The must-see historic sight along the Minho is the fortress of VALENÇA DO MINHO (or just Valença), whose walls and ramparts dominate the riverside and speak volumes about erstwhile neighbourly disagreements. The fortress has repelled innumerable Spanish and French invasions over the centuries, though the impeccably preserved old town has surrendered entirely to a modern-day army of wallet-waving visitors who file in through the narrow town gates and descend upon the gift shops. Even the regional tourist office describes Valença as a “shopping fortress”. But most evenings you’ll have old Valença to yourself, and can explore at your leisure – the only disadvantage being that many of the cafés and restaurants are either hauntingly empty for dinner or simply shut up shop once their captive audience has left for the day. There’s a new town, south of the ramparts, home to all Valença’s non-touristy businesses and services, while each Wednesday a huge weekly market is held on the wooded slopes around the old town to the east.
Around the walls and ramparts
The first defensive walls were built here in the thirteenth century, though the current layout – a dazzling system of double ramparts, with two separate old-town areas separated by a deep moat – is a classic piece of seventeenth-century military engineering. The entrance for traffic is through the Portas da Coroada, which leads into an outer town defended by half a dozen bulwarks. Another set of gates, the Portas do Meio, then leads across a stone bridge into the even older medieval town, again defended by an elongated star-shape of steep, angled walls, towers and turrets. Alternatively, you can enter directly into this older part of town via the pedestrian entrance of Portas do Sol.
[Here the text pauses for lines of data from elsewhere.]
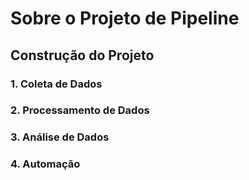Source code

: # Sobre o Projeto de Pipeline
<!--  -->

## Construção do Projeto
<!--  -->

### 1. Coleta de Dados

### 2. Processamento de Dados

### 3. Análise de Dados

### 4. Automação
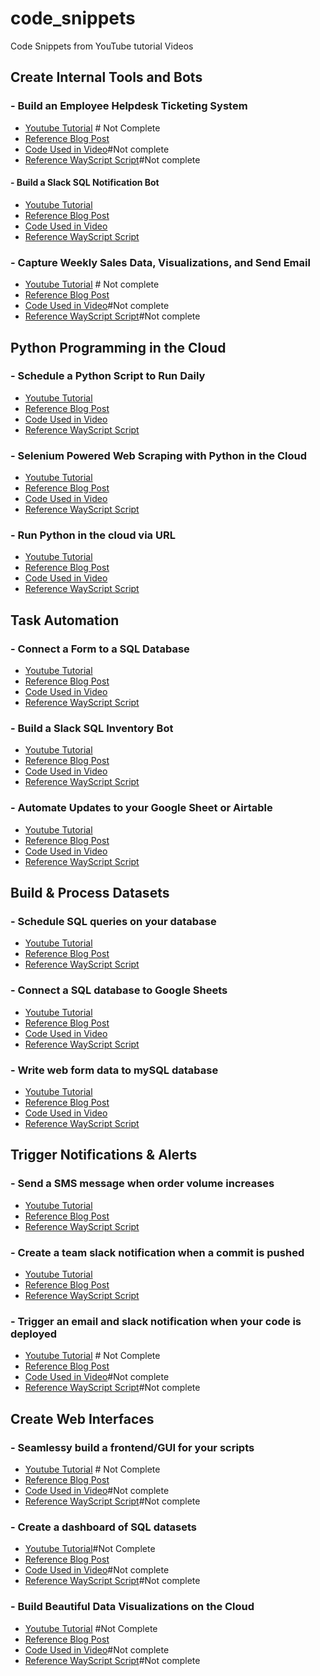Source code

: # code_snippets
Code Snippets from YouTube tutorial Videos

## Create Internal Tools and Bots
 ### - Build an Employee Helpdesk Ticketing System
  * [Youtube Tutorial]() # Not Complete
  * [Reference Blog Post](https://wayscript.com/learn/build-employee-help-desk-ticketing-system)
  * [Code Used in Video]()#Not complete
  * [Reference WayScript Script]()#Not complete
 
 #### - Build a Slack SQL Notification Bot
  * [Youtube Tutorial](https://youtu.be/bVdLiNBO06w)
  * [Reference Blog Post](https://wayscript.com/learn/creating-slack-bots-track-product-inventory)
  * [Code Used in Video](https://github.com/wayscript/code_snippets/blob/master/slack-inventory-bot.py)
  * [Reference WayScript Script](https://wayscript.com/user/derricks/NbSXuiG4)
  
 ### - Capture Weekly Sales Data, Visualizations, and Send Email
  * [Youtube Tutorial]() # Not complete
  * [Reference Blog Post](https://wayscript.com/learn/automate-weekly-sales-data-reporting)
  * [Code Used in Video]()#Not complete
  * [Reference WayScript Script]()#Not complete

## Python Programming in the Cloud
  ### - Schedule a Python Script to Run Daily
  * [Youtube Tutorial](https://youtu.be/PHyrJ3fOmas)
  * [Reference Blog Post](https://wayscript.com/learn/schedule-python-script-run-daily)
  * [Code Used in Video](https://github.com/wayscript/code_snippets/blob/master/Python%20Programming%20in%20the%20Cloud/web_scraping_with_python_cloud.py)
  * [Reference WayScript Script](https://wayscript.com/shared/D9ToJA2M)
 
 ### - Selenium Powered Web Scraping with Python in the Cloud
  * [Youtube Tutorial](https://youtu.be/JU2GjEEj0TY)
  * [Reference Blog Post](https://wayscript.com/learn/web-scraping-python-cloud)
  * [Code Used in Video](https://github.com/wayscript/code_snippets/blob/master/Python%20Programming%20in%20the%20Cloud/web_scraping_with_python_cloud.py)
  * [Reference WayScript Script](https://wayscript.com/shared/D9ToJA2M)
 
  
 ### - Run Python in the cloud via URL
  * [Youtube Tutorial](https://youtu.be/bqE7wqTzyMQ)
  * [Reference Blog Post](https://wayscript.com/learn/running-python-via-url)
  * [Code Used in Video]()
  * [Reference WayScript Script](https://wayscript.com/shared/OH4fGc3x)
 
## Task Automation
  ### - Connect a Form to a SQL Database
  * [Youtube Tutorial](https://youtu.be/2f70NT1EoCM)
  * [Reference Blog Post](https://wayscript.com/learn/write-web-form-data-mysql-databases)
  * [Code Used in Video](https://github.com/wayscript/code_snippets/blob/master/Task%20Automation/web_form_to_mysql_db.sql)
  * [Reference WayScript Script](https://wayscript.com/user/derricks/YGLemiWL)
 
 ### - Build a Slack SQL Inventory Bot
  * [Youtube Tutorial](https://youtu.be/bVdLiNBO06w)
  * [Reference Blog Post](https://wayscript.com/learn/creating-slack-bots-track-product-inventory)
  * [Code Used in Video](https://github.com/wayscript/code_snippets/tree/master/Task%20Automation/Slack_SQL_Inventory_Bot)
  * [Reference WayScript Script](https://wayscript.com/user/derricks/NbSXuiG4)
  
 ### - Automate Updates to your Google Sheet or Airtable
  * [Youtube Tutorial](https://youtu.be/K-6aKwoN0kE)
  * [Reference Blog Post](https://wayscript.com/learn/copy-sql-data-google-sheets-daily)
  * [Code Used in Video](https://github.com/wayscript/code_snippets/blob/master/Task%20Automation/google_sheets_from_sql.sql)
  * [Reference WayScript Script](https://wayscript.com/user/derricks/6PshoWal)

## Build & Process Datasets
  ### - Schedule SQL queries on your database
  * [Youtube Tutorial](https://youtu.be/V83pDqulQSE)
  * [Reference Blog Post](https://wayscript.com/learn/schedule-sql-queries-your-database)
  * [Reference WayScript Script](https://wayscript.com/user/derricks/Hw_3bkmr)
 
 ### - Connect a SQL database to Google Sheets
 * [Youtube Tutorial](https://youtu.be/dAHERgtN5cI)
  * [Reference Blog Post](https://wayscript.com/learn/connect-sql-database-google-sheets)
  * [Code Used in Video](https://github.com/wayscript/code_snippets/blob/master/DatabaseExamples/Update_google_sheets_automatically.py)
  * [Reference WayScript Script](https://wayscript.com/user/derricks/O46XH_yf)
  
 ### - Write web form data to mySQL database
  * [Youtube Tutorial](https://youtu.be/2f70NT1EoCM)
  * [Reference Blog Post](https://wayscript.com/learn/write-web-form-data-mysql-databases)
  * [Code Used in Video](https://github.com/wayscript/code_snippets/blob/master/DatabaseExamples/form_to_sql.sql)
  * [Reference WayScript Script](https://wayscript.com/user/derricks/17033)


## Trigger Notifications & Alerts
  ### - Send a SMS message when order volume increases
  * [Youtube Tutorial](https://youtu.be/fqFKpPXi0qc)
  * [Reference Blog Post](https://wayscript.com/learn/automate-text-messages-when-database-conditional-changes)
  * [Reference WayScript Script](https://wayscript.com/user/derricks/qTc-gQR5)
 
 ### - Create a team slack notification when a commit is pushed
  * [Youtube Tutorial](https://youtu.be/B0lTRKebIZo)
  * [Reference Blog Post](https://wayscript.com/learn/create-slack-notification-when-your-github-repo-has-new-commit)
  * [Reference WayScript Script](https://wayscript.com/user/derricks/17965)
  
 ### - Trigger an email and slack notification when your code is deployed
  * [Youtube Tutorial]() # Not Complete
  * [Reference Blog Post](https://wayscript.com/learn/trigger-notifications-when-your-code-is-deployed)
  * [Code Used in Video]()#Not complete
  * [Reference WayScript Script]()#Not complete

## Create Web Interfaces 
  ### - Seamlessy build a frontend/GUI for your scripts
  * [Youtube Tutorial]() # Not Complete
  * [Reference Blog Post](https://wayscript.com/learn/seamlessly-build-guis-your-scripts)
  * [Code Used in Video]()#Not complete
  * [Reference WayScript Script]()#Not complete
 
 ### - Create a dashboard of SQL datasets
  * [Youtube Tutorial]()#Not Complete
  * [Reference Blog Post](https://wayscript.com/learn/create-dashboard-sql-datasets)
  * [Code Used in Video]()#Not complete
  * [Reference WayScript Script]()#Not complete
  
 ### - Build Beautiful Data Visualizations on the Cloud
  * [Youtube Tutorial]() #Not Complete
  * [Reference Blog Post](https://wayscript.com/learn/build-beautiful-data-visualizations-cloud)
  * [Code Used in Video]()#Not complete
  * [Reference WayScript Script]()#Not complete
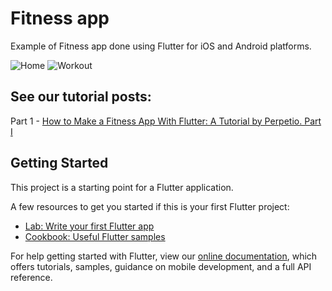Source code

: # Fitness app

Example of Fitness app done using Flutter for iOS and Android platforms.

![Home](https://github.com/perpetio/fitness/blob/master/examples/Home.png?raw=true) ![Workout](https://github.com/perpetio/fitness/blob/master/examples/Workout_1.png?raw=true)

## See our tutorial posts:

Part 1 - [How to Make a Fitness App With Flutter: A Tutorial by Perpetio. Part I](https://perpet.io/blog/how-to-build-a-clubhouse-clone-app-with-flutter-a-tutorial-by-perpetio-part-1/)


## Getting Started

This project is a starting point for a Flutter application.

A few resources to get you started if this is your first Flutter project:

- [Lab: Write your first Flutter app](https://flutter.dev/docs/get-started/codelab)
- [Cookbook: Useful Flutter samples](https://flutter.dev/docs/cookbook)

For help getting started with Flutter, view our
[online documentation](https://flutter.dev/docs), which offers tutorials,
samples, guidance on mobile development, and a full API reference.
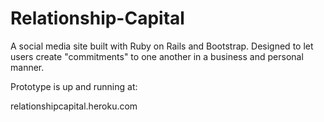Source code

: Relationship-Capital
====================

A social media site built with Ruby on Rails and Bootstrap. Designed to let users create "commitments" to one another in a business and personal manner.

Prototype is up and running at:

relationshipcapital.heroku.com
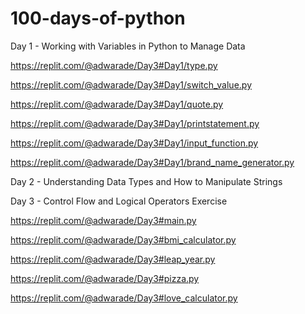 # 100-days-of-python

Day 1 - Working with Variables in Python to Manage Data

https://replit.com/@adwarade/Day3#Day1/type.py

https://replit.com/@adwarade/Day3#Day1/switch_value.py

https://replit.com/@adwarade/Day3#Day1/quote.py

https://replit.com/@adwarade/Day3#Day1/printstatement.py

https://replit.com/@adwarade/Day3#Day1/input_function.py

https://replit.com/@adwarade/Day3#Day1/brand_name_generator.py


Day 2 - Understanding Data Types and How to Manipulate Strings



Day 3 - Control Flow and Logical Operators
Exercise

https://replit.com/@adwarade/Day3#main.py

https://replit.com/@adwarade/Day3#bmi_calculator.py

https://replit.com/@adwarade/Day3#leap_year.py

https://replit.com/@adwarade/Day3#pizza.py

https://replit.com/@adwarade/Day3#love_calculator.py


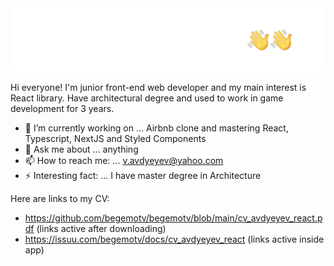 <img src="https://github.com/begemotv/begemotv/blob/main/hello2-01.jpg" alt="Hi image" />

<!--
**begemotv/begemotv** is a ✨ _special_ ✨ repository because its `README.md` (this file) appears on your GitHub profile.
-->

Hi everyone! I'm junior front-end web developer and my main interest is React library. Have architectural degree and used to work in game development for 3 years.

- 🔭 I’m currently working on ... Airbnb clone and mastering React, Typescript, NextJS and Styled Components
- 💬 Ask me about ... anything
- 📫 How to reach me: ... v.avdyeyev@yahoo.com
- ⚡ Interesting fact: ... I have master degree in Architecture

Here are links to my CV: 
- https://github.com/begemotv/begemotv/blob/main/cv_avdyeyev_react.pdf (links active after downloading)
- https://issuu.com/begemotv/docs/cv_avdyeyev_react (links active inside app)
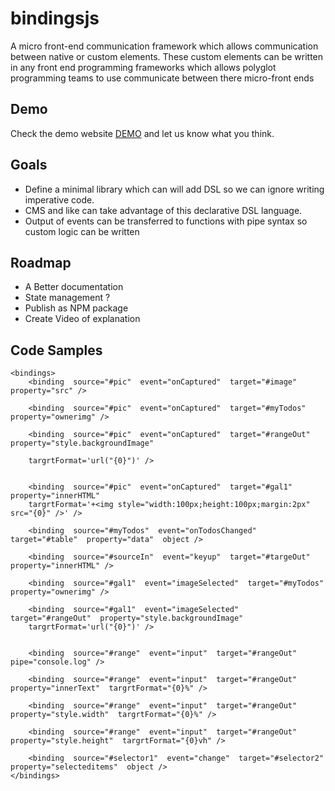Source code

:  # bindingsjs
 
 A micro front-end communication framework which allows communication between native or custom elements. These custom elements can be written in any front end programming frameworks which allows polyglot programming teams to use communicate between there micro-front ends	


## Demo 
Check the demo website [DEMO](https://bindingjs.netlify.app/) and let us know what you think.



## Goals

 - Define a minimal library which can will add DSL so we can ignore
       writing imperative code. 	
- CMS and like can take advantage of this  declarative DSL language.
- Output of events can be transferred to functions with pipe syntax so custom logic can be written 

## Roadmap 
- A Better documentation
- State management ?
- Publish as NPM package 
- Create Video of explanation





## Code Samples

    <bindings>
	    <binding  source="#pic"  event="onCaptured"  target="#image"  property="src" />
	    
	    <binding  source="#pic"  event="onCaptured"  target="#myTodos"  property="ownerimg" />
	    
	    <binding  source="#pic"  event="onCaptured"  target="#rangeOut"  property="style.backgroundImage"
	    
	    targrtFormat='url("{0}")' />
	    
	    
	    <binding  source="#pic"  event="onCaptured"  target="#gal1"  property="innerHTML"
	    targrtFormat='+<img style="width:100px;height:100px;margin:2px" src="{0}" />' />
	    
	    <binding  source="#myTodos"  event="onTodosChanged"  target="#table"  property="data"  object />
	   
	    <binding  source="#sourceIn"  event="keyup"  target="#targeOut"  property="innerHTML" />
	     
	    <binding  source="#gal1"  event="imageSelected"  target="#myTodos"  property="ownerimg" />
	    
	    <binding  source="#gal1"  event="imageSelected"  target="#rangeOut"  property="style.backgroundImage"
	    targrtFormat='url("{0}")' />

	    
	    <binding  source="#range"  event="input"  target="#rangeOut"  pipe="console.log" />
	    	    
	    <binding  source="#range"  event="input"  target="#rangeOut"  property="innerText"  targrtFormat="{0}%" />
	    
	    <binding  source="#range"  event="input"  target="#rangeOut"  property="style.width"  targrtFormat="{0}%" />
	    
	    <binding  source="#range"  event="input"  target="#rangeOut"  property="style.height"  targrtFormat="{0}vh" />
	    
	    <binding  source="#selector1"  event="change"  target="#selector2"  property="selecteditems"  object />
    </bindings>

 
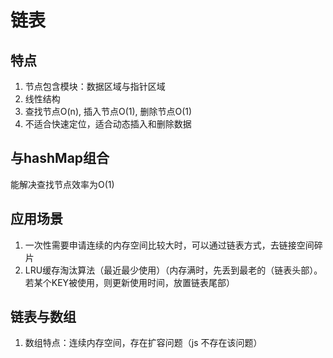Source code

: # 链表

## 特点

1. 节点包含模块：数据区域与指针区域
2. 线性结构
3. 查找节点O(n), 插入节点O(1), 删除节点O(1)
4. 不适合快速定位，适合动态插入和删除数据

## 与hashMap组合

能解决查找节点效率为O(1)

## 应用场景

1. 一次性需要申请连续的内存空间比较大时，可以通过链表方式，去链接空间碎片
2. LRU缓存淘汰算法（最近最少使用）（内存满时，先丢到最老的（链表头部）。若某个KEY被使用，则更新使用时间，放置链表尾部）

## 链表与数组

1. 数组特点：连续内存空间，存在扩容问题（js 不存在该问题）

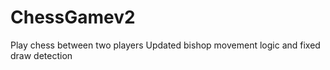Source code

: # ChessGamev2
Play chess between two players
Updated bishop movement logic and fixed draw detection
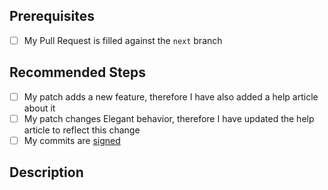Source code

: <!--
    ----------^ Click "Preview" for a nicer view!
-->

<!--
    Thank you very much for contributing to Pelican-Elegant! ❤️
-->

## Prerequisites

- [ ] My Pull Request is filled against the `next` branch

## Recommended Steps

<!---
    These are not mandatory and will NOT negatively effect our patch review process.
    But we encourage you to do them.
-->

- [ ] My patch adds a new feature, therefore I have also added a help article about it
- [ ] My patch changes Elegant behavior, therefore I have updated the help article to reflect this change
- [ ] My commits are [signed](https://help.github.com/en/articles/signing-commits)

## Description

<!--- Provide a general summary of the patch here -->
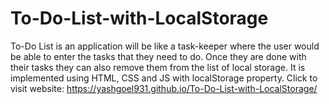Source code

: # To-Do-List-with-LocalStorage
To-Do List is an application will be like a task-keeper where the user would be able to enter the tasks that they need to do. Once they are done with their tasks they can also remove them from the list of local storage. It is implemented using HTML, CSS and JS with localStorage property.
Click to visit website: https://yashgoel931.github.io/To-Do-List-with-LocalStorage/
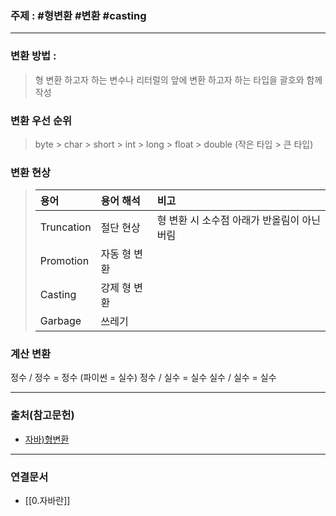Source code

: ### 주제 : #형변환 #변환 #casting

___

### 변환 방법 : 

>형 변환 하고자 하는 변수나 리터럴의 앞에 변환 하고자 하는 타입을 괄호와 함께 작성

### 변환 우선 순위

> byte > char > short > int > long > float > double 
> (작은 타입 > 큰 타입)
### 변환 현상

> | 용어 | 용어 해석 | 비고 |
> | :- | :- | :- |
> | Truncation | 절단 현상 | 형 변환 시 소수점 아래가 반올림이 아닌 버림
> | Promotion | 자동 형 변환
> | Casting | 강제 형 변환
> | Garbage | 쓰레기

### 계산 변환

정수 / 정수 = 정수 (파이썬 = 실수)
정수 / 실수 = 실수
실수 / 실수 = 실수

___

### 출처(참고문헌)


- [자바)형변환](https://staticclass.tistory.com/17)

___

### 연결문서

- [[0.자바란]]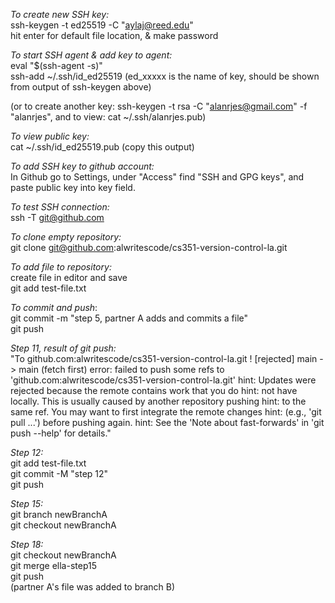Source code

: *To create new SSH key:* \
ssh-keygen -t ed25519 -C "aylaj@reed.edu" \
hit enter for default file location, & make password

*To start SSH agent & add key to agent:* \
eval "$(ssh-agent -s)" \
ssh-add ~/.ssh/id_ed25519 (ed_xxxxx is the name of key, should be shown from output of ssh-keygen above)

(or to create another key: ssh-keygen -t rsa -C "alanrjes@gmail.com" -f "alanrjes", and to view: cat ~/.ssh/alanrjes.pub)

*To view public key:* \
cat ~/.ssh/id_ed25519.pub (copy this output)

*To add SSH key to github account:* \
In Github go to Settings, under "Access" find "SSH and GPG keys", and paste public key into key field.

*To test SSH connection:* \
ssh -T git@github.com

*To clone empty repository:* \
git clone git@github.com:alwritescode/cs351-version-control-la.git

*To add file to repository:* \
create file in editor and save \
git add test-file.txt

*To commit and push*: \
git commit -m "step 5, partner A adds and commits a file" \
git push

*Step 11, result of git push:* \
"To github.com:alwritescode/cs351-version-control-la.git
 ! [rejected]        main -> main (fetch first)
error: failed to push some refs to 'github.com:alwritescode/cs351-version-control-la.git'
hint: Updates were rejected because the remote contains work that you do
hint: not have locally. This is usually caused by another repository pushing
hint: to the same ref. You may want to first integrate the remote changes
hint: (e.g., 'git pull ...') before pushing again.
hint: See the 'Note about fast-forwards' in 'git push --help' for details."

*Step 12:* \
git add test-file.txt \
git commit -M "step 12" \
git push

*Step 15:* \
git branch newBranchA \
git checkout newBranchA

*Step 18:* \
git checkout newBranchA \
git merge ella-step15 \
git push \
(partner A's file was added to branch B)
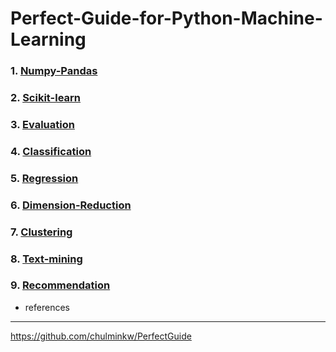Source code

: # Perfect-Guide-for-Python-Machine-Learning

### 1. [Numpy-Pandas]()  
### 2. [Scikit-learn]()  
### 3. [Evaluation](https://github.com/KimGyuLee/Perfect-Guide-for-Python-Machine-Learning/blob/master/3.%20Evaluation/summary.md)  
### 4. [Classification]()  
### 5. [Regression]()  
### 6. [Dimension-Reduction]()  
### 7. [Clustering]()  
### 8. [Text-mining]()  
### 9. [Recommendation]()  

* references
----------------------
https://github.com/chulminkw/PerfectGuide
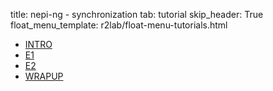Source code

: title: nepi-ng - synchronization
tab: tutorial
skip_header: True
float_menu_template: r2lab/float-menu-tutorials.html

<script src="/assets/r2lab/open_tab.js"></script>
<script src="/assets/js/diff.js"></script>
<script src="/assets/r2lab/r2lab-diff.js"></script>
<style>@import url("/assets/r2lab/r2lab-diff.css")</style>


<ul class="nav nav-tabs">
  <li class="active"> <a href="#INTRO">INTRO</a> </li>
  <li> <a href="#E1">E1</a></li>
  <li> <a href="#E2">E2</a></li>
  <li> <a href="#WRAPUP">WRAPUP</a></li>
</ul>


<div id="contents" class="tab-content" markdown="1">

<!------------ INTRO ------------>
<div id="INTRO" class="tab-pane fade in active" markdown="1">

</div>

<!------------ E1 ------------>
<div id="E1" class="tab-pane fade" markdown="1">

</div>

<!------------ E2 ------------>
<div id="E2" class="tab-pane fade" markdown="1">

</div>

<!------------ WRAPUP ------------>
<div id="WRAPUP" class="tab-pane fade" markdown="1">

</div>

</div> <!-- end div contents -->
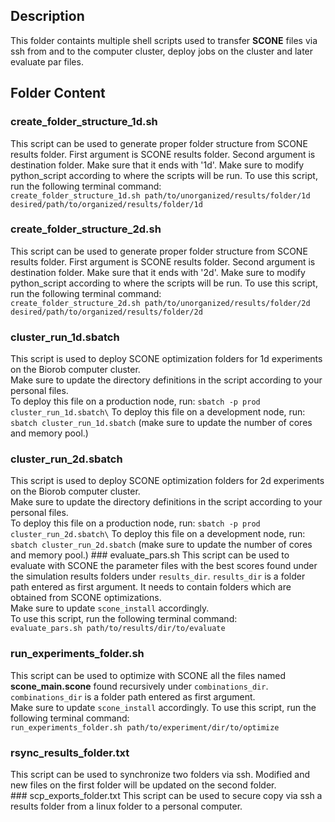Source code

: ## Description
This folder containts multiple shell scripts used to transfer **SCONE** files via ssh from and to the computer cluster, deploy jobs on the cluster and later evaluate par files.

## Folder Content
### create_folder_structure_1d.sh
This script can be used to generate proper folder structure from SCONE results folder. First argument is SCONE results folder. Second argument is destination folder. Make sure that it ends with '1d'. Make sure to modify python_script according to where the scripts will be run. To use this script, run the following terminal command:\
`create_folder_structure_1d.sh path/to/unorganized/results/folder/1d desired/path/to/organized/results/folder/1d`
### create_folder_structure_2d.sh
This script can be used to generate proper folder structure from SCONE results folder. First argument is SCONE results folder. Second argument is destination folder. Make sure that it ends with '2d'. Make sure to modify python_script according to where the scripts will be run. To use this script, run the following terminal command:\
`create_folder_structure_2d.sh path/to/unorganized/results/folder/2d desired/path/to/organized/results/folder/2d`
### cluster_run_1d.sbatch
This script is used to deploy SCONE optimization folders for 1d experiments on the Biorob computer cluster.\
Make sure to update the directory definitions in the script according to your personal files.\
To deploy this file on a production node, run: `sbatch -p prod cluster_run_1d.sbatch\`
To deploy this file on a development node, run: `sbatch cluster_run_1d.sbatch` (make sure to update the number of cores and memory pool.)
### cluster_run_2d.sbatch
This script is used to deploy SCONE optimization folders for 2d experiments on the Biorob computer cluster.\
Make sure to update the directory definitions in the script according to your personal files.\
To deploy this file on a production node, run: `sbatch -p prod cluster_run_2d.sbatch\`
To deploy this file on a development node, run: `sbatch cluster_run_2d.sbatch` (make sure to update the number of cores and memory pool.)
### evaluate_pars.sh
This script can be used to evaluate with SCONE the parameter files with the best scores found under the simulation results folders under `results_dir`.
`results_dir` is a folder path entered as first argument. It needs to contain folders which are obtained from SCONE optimizations.\
Make sure to update `scone_install` accordingly.\
To use this script, run the following terminal command:\
`evaluate_pars.sh path/to/results/dir/to/evaluate`
### run_experiments_folder.sh
This script can be used to optimize with SCONE all the files named **scone_main.scone** found recursively under `combinations_dir`. `combinations_dir` is a folder path entered as first argument.\
Make sure to update `scone_install` accordingly.
To use this script, run the following terminal command:\
`run_experiments_folder.sh path/to/experiment/dir/to/optimize`
### rsync_results_folder.txt
This script can be used to synchronize two folders via ssh. Modified and new files on the first folder will be updated on the second folder.
### scp_exports_folder.txt
This script can be used to secure copy via ssh a results folder from a linux folder to a personal computer.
The cobbled lanes and white-painted buildings within the walls have all been handsomely restored, though few visitors do much more than trawl up and down the couple of main streets, which are lined with boutiques and gift shops, pretty much all flogging the same vast selection of towels, sheets, pillow cases, nightwear, T-shirts and cheap souvenirs. Bewitching collection of traditional arts and handicrafts it is not – though if you need another Lionel Messi football shirt you’re in luck.
If you’re to come away from Valença with a more positive memory of its charms, you need to get off the street and up onto the ramparts, which can be accessed from virtually anywhere. From the precipitous walls, grassy mounds and winding footpaths, you can look down upon the buildings and the river far below, while exploring hidden tunnels, archaic towers and sentry-posts, and landscaped battlements complete with cannons. It becomes immediately apparent how difficult it would have been to vanquish Valença – the scale of the fortifications is immense – and you can spend a happy hour or two away from the shoppers, revelling in the fine views to all sides.